━━━ Data for analysis ━━━
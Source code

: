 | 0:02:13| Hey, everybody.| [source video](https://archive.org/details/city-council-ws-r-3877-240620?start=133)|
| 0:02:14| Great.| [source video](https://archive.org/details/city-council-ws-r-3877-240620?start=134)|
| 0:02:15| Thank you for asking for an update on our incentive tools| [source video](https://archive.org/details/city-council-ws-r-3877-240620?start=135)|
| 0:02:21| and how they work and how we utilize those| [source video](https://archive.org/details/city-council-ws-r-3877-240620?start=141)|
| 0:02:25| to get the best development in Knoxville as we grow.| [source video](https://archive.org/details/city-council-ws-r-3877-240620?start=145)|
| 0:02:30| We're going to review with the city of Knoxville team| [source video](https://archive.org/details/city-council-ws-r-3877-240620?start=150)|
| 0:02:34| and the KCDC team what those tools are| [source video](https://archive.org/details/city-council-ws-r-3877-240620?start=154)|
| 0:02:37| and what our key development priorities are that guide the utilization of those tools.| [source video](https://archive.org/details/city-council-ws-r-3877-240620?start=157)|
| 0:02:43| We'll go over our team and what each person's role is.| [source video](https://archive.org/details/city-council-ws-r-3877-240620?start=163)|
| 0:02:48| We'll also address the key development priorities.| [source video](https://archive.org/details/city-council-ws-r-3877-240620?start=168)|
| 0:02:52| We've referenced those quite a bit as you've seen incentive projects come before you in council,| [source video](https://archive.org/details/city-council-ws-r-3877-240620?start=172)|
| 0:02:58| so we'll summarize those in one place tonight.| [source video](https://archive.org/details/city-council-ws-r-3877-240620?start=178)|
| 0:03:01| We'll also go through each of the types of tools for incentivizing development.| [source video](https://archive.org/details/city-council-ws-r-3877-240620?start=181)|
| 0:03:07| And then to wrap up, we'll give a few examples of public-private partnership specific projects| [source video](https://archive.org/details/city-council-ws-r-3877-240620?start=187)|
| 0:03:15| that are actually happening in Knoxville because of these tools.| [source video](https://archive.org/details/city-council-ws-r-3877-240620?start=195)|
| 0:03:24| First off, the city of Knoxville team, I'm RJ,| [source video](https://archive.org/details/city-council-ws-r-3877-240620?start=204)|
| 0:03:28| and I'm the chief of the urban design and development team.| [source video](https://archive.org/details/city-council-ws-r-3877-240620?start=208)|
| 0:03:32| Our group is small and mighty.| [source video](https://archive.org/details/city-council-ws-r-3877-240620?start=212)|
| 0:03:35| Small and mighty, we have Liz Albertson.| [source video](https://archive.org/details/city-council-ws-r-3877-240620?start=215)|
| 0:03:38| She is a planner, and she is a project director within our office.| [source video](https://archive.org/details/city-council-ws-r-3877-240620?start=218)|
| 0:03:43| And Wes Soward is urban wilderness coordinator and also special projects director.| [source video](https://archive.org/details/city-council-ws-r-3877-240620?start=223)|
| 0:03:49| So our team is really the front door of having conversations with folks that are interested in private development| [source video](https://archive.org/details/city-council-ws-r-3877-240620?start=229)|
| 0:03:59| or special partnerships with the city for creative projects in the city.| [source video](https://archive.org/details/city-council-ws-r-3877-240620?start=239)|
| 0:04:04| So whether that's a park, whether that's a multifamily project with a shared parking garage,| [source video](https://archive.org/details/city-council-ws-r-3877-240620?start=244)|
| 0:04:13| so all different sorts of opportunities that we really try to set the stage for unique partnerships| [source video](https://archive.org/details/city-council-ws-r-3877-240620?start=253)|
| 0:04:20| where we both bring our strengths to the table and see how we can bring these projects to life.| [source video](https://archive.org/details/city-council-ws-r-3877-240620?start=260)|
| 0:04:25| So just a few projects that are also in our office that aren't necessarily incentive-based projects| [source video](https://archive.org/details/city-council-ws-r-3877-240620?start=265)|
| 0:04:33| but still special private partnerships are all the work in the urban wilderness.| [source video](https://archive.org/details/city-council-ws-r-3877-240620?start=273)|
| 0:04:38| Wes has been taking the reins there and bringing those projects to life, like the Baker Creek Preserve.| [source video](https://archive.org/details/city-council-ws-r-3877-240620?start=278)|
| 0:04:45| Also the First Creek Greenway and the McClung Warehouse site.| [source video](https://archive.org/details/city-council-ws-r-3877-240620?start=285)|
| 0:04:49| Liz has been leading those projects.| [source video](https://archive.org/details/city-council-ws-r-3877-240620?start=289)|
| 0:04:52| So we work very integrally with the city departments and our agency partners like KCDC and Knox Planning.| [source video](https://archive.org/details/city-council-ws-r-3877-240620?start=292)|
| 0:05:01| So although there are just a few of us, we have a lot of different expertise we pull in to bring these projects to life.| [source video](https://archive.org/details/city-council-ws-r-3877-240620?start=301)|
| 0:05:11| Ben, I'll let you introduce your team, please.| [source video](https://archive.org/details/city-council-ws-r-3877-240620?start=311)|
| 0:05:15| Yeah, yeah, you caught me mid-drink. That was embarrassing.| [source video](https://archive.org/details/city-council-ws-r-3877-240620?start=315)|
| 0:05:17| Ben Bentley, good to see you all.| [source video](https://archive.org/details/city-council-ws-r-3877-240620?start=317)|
━━━
What you have to do
All that should be written out is the stretch of lines above between the one holding "0:03:59| or special" and the one holding "0:04:20| where we", inclusive, exactly as given.

Task response
| 0:03:59| or special partnerships with the city for creative projects in the city.| [source video](https://archive.org/details/city-council-ws-r-3877-240620?start=239)|
| 0:04:04| So whether that's a park, whether that's a multifamily project with a shared parking garage,| [source video](https://archive.org/details/city-council-ws-r-3877-240620?start=244)|
| 0:04:13| so all different sorts of opportunities that we really try to set the stage for unique partnerships| [source video](https://archive.org/details/city-council-ws-r-3877-240620?start=253)|
| 0:04:20| where we both bring our strengths to the table and see how we can bring these projects to life.| [source video](https://archive.org/details/city-council-ws-r-3877-240620?start=260)|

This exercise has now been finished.